▶ **What is expected**: After locating the line with "5. **Tools &" in the records below, print it and every line after it exactly.

**** Records to process ****

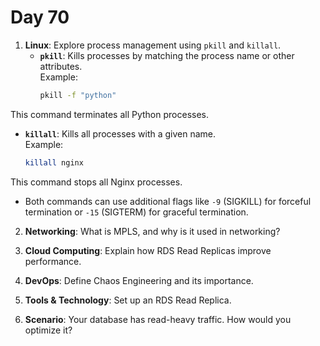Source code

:# Day 70

1. **Linux**: Explore process management using `pkill` and `killall`.
   - **`pkill`**: Kills processes by matching the process name or other attributes.  
     Example:  
     ```bash
     pkill -f "python"
     ```  
  This command terminates all Python processes.  

   - **`killall`**: Kills all processes with a given name.  
     Example:  
     ```bash
     killall nginx
     ```  
  This command stops all Nginx processes.  

   * Both commands can use additional flags like `-9` (SIGKILL) for forceful termination or `-15` (SIGTERM) for graceful termination.


2. **Networking**: What is MPLS, and why is it used in networking?

3. **Cloud Computing**: Explain how RDS Read Replicas improve performance.

4. **DevOps**: Define Chaos Engineering and its importance.

5. **Tools & Technology**: Set up an RDS Read Replica.

6. **Scenario**: Your database has read-heavy traffic. How would you optimize it?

****

▶ **Answer box**:
5. **Tools & Technology**: Set up an RDS Read Replica.

6. **Scenario**: Your database has read-heavy traffic. How would you optimize it?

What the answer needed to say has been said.